● Input records
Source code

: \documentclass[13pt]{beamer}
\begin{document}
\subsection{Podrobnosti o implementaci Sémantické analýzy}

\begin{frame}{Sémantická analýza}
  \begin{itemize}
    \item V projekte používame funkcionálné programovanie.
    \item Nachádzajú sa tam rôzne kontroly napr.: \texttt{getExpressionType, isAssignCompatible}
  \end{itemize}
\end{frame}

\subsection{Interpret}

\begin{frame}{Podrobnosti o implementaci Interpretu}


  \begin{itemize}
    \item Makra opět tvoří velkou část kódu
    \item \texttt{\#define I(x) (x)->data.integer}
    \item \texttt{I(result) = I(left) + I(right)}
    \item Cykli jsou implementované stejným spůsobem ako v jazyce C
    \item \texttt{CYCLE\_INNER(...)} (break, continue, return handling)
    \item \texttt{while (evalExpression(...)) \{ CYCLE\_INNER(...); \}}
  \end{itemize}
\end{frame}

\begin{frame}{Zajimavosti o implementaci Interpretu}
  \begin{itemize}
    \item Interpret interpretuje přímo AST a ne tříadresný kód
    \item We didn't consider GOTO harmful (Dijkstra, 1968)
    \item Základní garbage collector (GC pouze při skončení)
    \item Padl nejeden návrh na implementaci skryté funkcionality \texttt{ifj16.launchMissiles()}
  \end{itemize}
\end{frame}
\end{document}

● Required work
Set down each record above without changing a single word.

● Exercise output
Source code

: \documentclass[13pt]{beamer}
\begin{document}
\subsection{Podrobnosti o implementaci Sémantické analýzy}

\begin{frame}{Sémantická analýza}
  \begin{itemize}
    \item V projekte používame funkcionálné programovanie.
    \item Nachádzajú sa tam rôzne kontroly napr.: \texttt{getExpressionType, isAssignCompatible}
  \end{itemize}
\end{frame}

\subsection{Interpret}

\begin{frame}{Podrobnosti o implementaci Interpretu}


  \begin{itemize}
    \item Makra opět tvoří velkou část kódu
    \item \texttt{\#define I(x) (x)->data.integer}
    \item \texttt{I(result) = I(left) + I(right)}
    \item Cykli jsou implementované stejným spůsobem ako v jazyce C
    \item \texttt{CYCLE\_INNER(...)} (break, continue, return handling)
    \item \texttt{while (evalExpression(...)) \{ CYCLE\_INNER(...); \}}
  \end{itemize}
\end{frame}

\begin{frame}{Zajimavosti o implementaci Interpretu}
  \begin{itemize}
    \item Interpret interpretuje přímo AST a ne tříadresný kód
    \item We didn't consider GOTO harmful (Dijkstra, 1968)
    \item Základní garbage collector (GC pouze při skončení)
    \item Padl nejeden návrh na implementaci skryté funkcionality \texttt{ifj16.launchMissiles()}
  \end{itemize}
\end{frame}
\end{document}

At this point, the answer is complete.